BY: Andrew Springer, NOTICE News co-founder
How To Tell If You're a Socialist

Against the will of New York’s billionaire class, Zohran Mamdani—a Muslim immigrant and self-described Democratic Socialist—just pulled off an improbable victory.
The city’s ruling elite and corporate media threw everything they could at him, even trying to turn the word socialist into an epithet—something no true American could be. (1) But what does it even mean to be a socialist in the 21st century?
To help clear things up, I’ve put together a list of five questions that if you answer yes to, it may indicate that you are one of us. (I’ll spare you the Jeff Foxworthy routine—though my West Virginia roots are begging me not to. 🤣)
#1. Do you believe every human being deserves the basic necessities of life—food, shelter, education, healthcare—even if they don’t or can’t work?
This question—which, to me, is a question of morality—strikes at the heart of modern socialism. If your gut says “yes,” congratulations: you already hold one of socialism’s core beliefs.
It’s not about giving everyone a free ride. It’s about recognizing that life, health, and dignity shouldn’t depend on your ability to sell your labor. A moral society makes sure people don’t go hungry or sleep on the street just because the market has no use for them.
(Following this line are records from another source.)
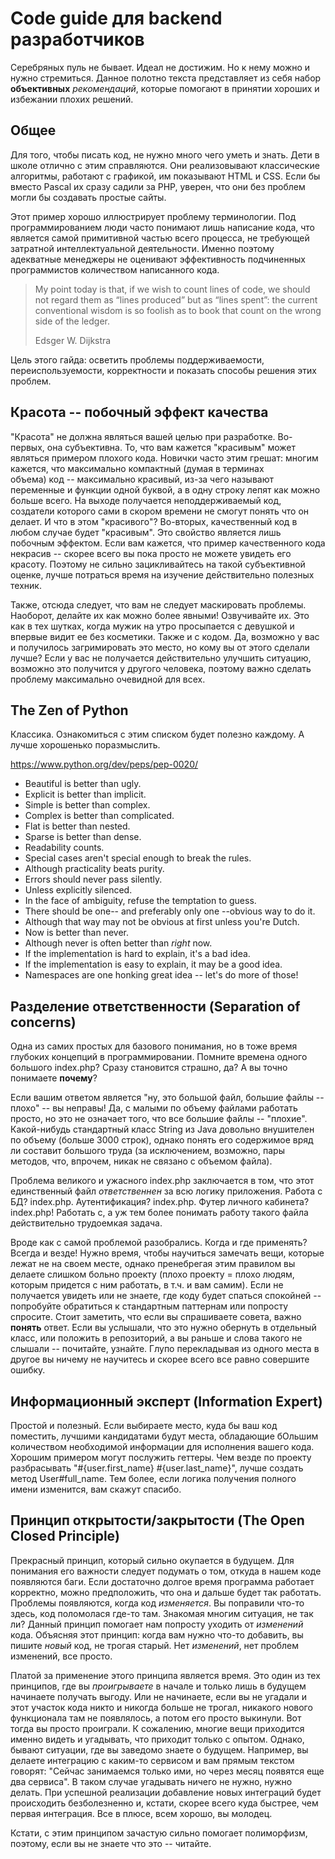 # Code guide для backend разработчиков

Серебряных пуль не бывает. Идеал не достижим. Но к нему можно и нужно стремиться.
Данное полотно текста представляет из себя набор **объективных** *рекомендаций*, которые помогают в принятии хороших
и избежании плохих решений.

## Общее

Для того, чтобы писать код, не нужно много чего уметь и знать. Дети в школе отлично с этим справляются. Они реализовывают
классические алгоритмы, работают с графикой, им показывают HTML и CSS. Если бы вместо Pascal их сразу садили за PHP, уверен,
что они без проблем могли бы создавать простые сайты.

Этот пример хорошо иллюстрирует проблему терминологии. Под программированием люди часто понимают лишь написание кода, что
является самой примитивной частью всего процесса, не требующей затратной интеллектуальной деятельности. Именно поэтому
адекватные менеджеры не оценивают эффективность подчиненных программистов количеством написанного кода.

> My point today is that, if we wish to count lines of code, we should not regard them as “lines produced” 
> but as “lines spent”: the current conventional wisdom is so foolish as to book that count on the wrong
> side of the ledger.
> 
> Edsger W. Dijkstra

Цель этого гайда: осветить проблемы поддерживаемости, переиспользуемости, корректности и показать способы решения
этих проблем.

## Красота -- побочный эффект качества

"Красота" не должна являться вашей целью при разработке. Во-первых, она субъективна. То, что вам кажется "красивым" может
являться примером плохого кода. Новички часто этим грешат: многим кажется, что максимально компактный (думая в терминах    
объема) код -- максимально красивый, из-за чего называют переменные и функции одной буквой, а в одну строку лепят как можно
больше всего. На выходе получается неподдерживаемый код, создатели которого сами в скором времени не смогут понять что он
делает. И что в этом "красивого"? Во-вторых, качественный код в любом случае будет "красивым". Это свойство является лишь
побочным эффектом. Если вам кажется, что пример качественного кода некрасив -- скорее всего вы пока просто не можете
увидеть его красоту. Поэтому не сильно зацикливайтесь на такой субъективной оценке, лучше потраться время на изучение
действительно полезных техник.

Также, отсюда следует, что вам не следует маскировать проблемы. Наоборот, делайте их как можно более явными! Озвучивайте
их. Это как в тех шутках, когда мужик на утро просыпается с девушкой и впервые видит ее без косметики. Также и с кодом.
Да, возможно у вас и получилось загримировать это место, но кому вы от этого сделали лучше? Если у вас не получается действительно улучшить ситуацию, возможно это получится у другого человека, поэтому важно сделать проблему максимально
очевидной для всех.

## The Zen of Python

Классика. Ознакомиться с этим списком будет полезно каждому. А лучше хорошенько поразмыслить.

https://www.python.org/dev/peps/pep-0020/

* Beautiful is better than ugly.
* Explicit is better than implicit.
* Simple is better than complex.
* Complex is better than complicated.
* Flat is better than nested.
* Sparse is better than dense.
* Readability counts.
* Special cases aren't special enough to break the rules.
* Although practicality beats purity.
* Errors should never pass silently.
* Unless explicitly silenced.
* In the face of ambiguity, refuse the temptation to guess.
* There should be one-- and preferably only one --obvious way to do it.
* Although that way may not be obvious at first unless you're Dutch.
* Now is better than never.
* Although never is often better than *right* now.
* If the implementation is hard to explain, it's a bad idea.
* If the implementation is easy to explain, it may be a good idea.
* Namespaces are one honking great idea -- let's do more of those!

## Разделение ответственности (Separation of concerns)

Одна из самих простых для базового понимания, но в тоже время глубоких концепций в программировании.
Помните времена одного большого index.php? Сразу становится страшно, да? А вы точно понимаете **почему**?

Если вашим ответом является "ну, это большой файл, большие файлы -- плохо" -- вы неправы! Да, с малыми по объему
файлами работать просто, но это не означает того, что все большие файлы -- "плохие". Какой-нибудь стандартный класс
String из Java довольно внушителен по объему (больше 3000 строк), однако понять его содержимое вряд ли составит
большого труда (за исключением, возможно, пары методов, что, впрочем, никак не связано с объемом файла).

Проблема великого и ужасного index.php заключается в том, что этот единственный файл *ответственнен*
за всю логику приложения. Работа с БД? index.php. Аутентификация? index.php. Футер личного кабинета? index.php!
Работать с, а уж тем более понимать работу такого файла действительно трудоемкая задача.

Вроде как с самой проблемой разобрались. Когда и где применять? Всегда и везде! Нужно время, чтобы научиться замечать вещи,
которые лежат не на своем месте, однако пренебрегая этим правилом вы делаете слишком больно проекту (плохо проекту = плохо
людям, которым придется с ним работать, в т.ч. и вам самим). Если не получается увидеть или не знаете, где коду будет
спаться спокойней -- попробуйте обратиться к стандартным паттернам или попросту спросите. Стоит заметить, что если вы
спрашиваете совета, важно **понять** ответ. Если вы услышали, что это нужно обернуть в отдельный класс,
или положить в репозиторий, а вы раньше и слова такого не слышали -- почитайте, узнайте. Глупо перекладывая из
одного места в другое вы ничему не научитесь и скорее всего все равно совершите ошибку.

## Информационный эксперт (Information Expert)

Простой и полезный. Если выбираете место, куда бы ваш код поместить, лучшими кандидатами будут места, обладающие бОльшим
количеством необходимой информации для исполнения вашего кода. Хорошим примером могут послужить геттеры. Чем везде по 
проекту разбрасывать "#{user.first_name} #{user.last_name}", лучше создать метод User#full_name.
Тем более, если логика получения полного имени изменится, вам скажут спасибо.

## Принцип открытости/закрытости (The Open Closed Principle)

Прекрасный принцип, который сильно окупается в будущем. Для понимания его важности следует подумать о том, откуда в нашем
коде появляются баги. Если достаточно долгое время программа работает корректно, можно предположить, что она и дальше будет
так работать. Проблемы появляются, когда код *изменяется*. Вы поправили что-то здесь, код поломолася где-то там. Знакомая
многим ситуация, не так ли? Данный принцип помогает нам попросту уходить от *изменений* кода. Объясняя этот принцип: когда
вам нужно что-то добавить, вы пишите *новый* код, не трогая старый. Нет *изменений*, нет проблем изменений, все просто.

Платой за применение этого принципа является время. Это один из тех принципов, где вы *проигрываете* в начале и только
лишь в будущем начинаете получать выгоду. Или не начинаете, если вы не угадали и этот участок кода никто и никогда больше
не трогал, никакого нового функционала там не появлялось, а потом его просто выкинули. Вот тогда вы просто проиграли.
К сожалению, многие вещи приходится именно видеть и угадывать, что приходит только с опытом. Однако, бывают ситуации, где
вы заведомо знаете о будущем. Например, вы делаете интеграцию с каким-то сервисом и вам прямым текстом говорят: "Сейчас
занимаемся только ими, но через месяц появятся еще два сервиса". В таком случае угадывать ничего не нужно, нужно делать.
При успешной реализации добавление новых интеграций будет происходить безболезненно и, кстати, скорее всего куда быстрее,
чем первая интеграция. Все в плюсе, всем хорошо, вы молодец.

Кстати, с этим принципом зачастую сильно помогает полиморфизм, поэтому, если вы не знаете что это -- читайте.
But capitalism doesn’t see people; it sees inputs. It’s a machine, not a conscience. If you can’t be used to generate profit—or, in modern terms, “shareholder value”—you’re worthless.
That’s why we tolerate millions of people living without healthcare or shelter in the richest country on Earth. It’s not because we lack resources. It’s because the system we live in values economic output more than human worth.
Socialists ask: what would the world look like if the system saw humans as humans first, and workers second? If that question resonates with you — you might be a socialist.
#2. Do you believe everything should be a business—even the things we need to survive?
If you do, you may not be a socialist. Socialists believe the basics of life— food, housing, healthcare, education—should be guaranteed to everyone, without the fear of losing them when the market shifts or a person can no longer work.
That means some things simply can’t be businesses. Under capitalism, a business exists to make more money this year than last. Growth is the goal—not care, not fairness, not stability. It doesn’t matter if millions are unhoused, unfed, or uninsured. Money is what matters.
Socialists flip that equation. We believe human need should come before profit, and that essential services should be publicly owned and democratically run—a process called socialization.
Some socialists would extend that to everything (this is typically associated with communism, a type of socialism). Others, like me, think once everyone’s basic needs are guaranteed, the market can take care of the rest. But until then, we have no business treating survival as a business.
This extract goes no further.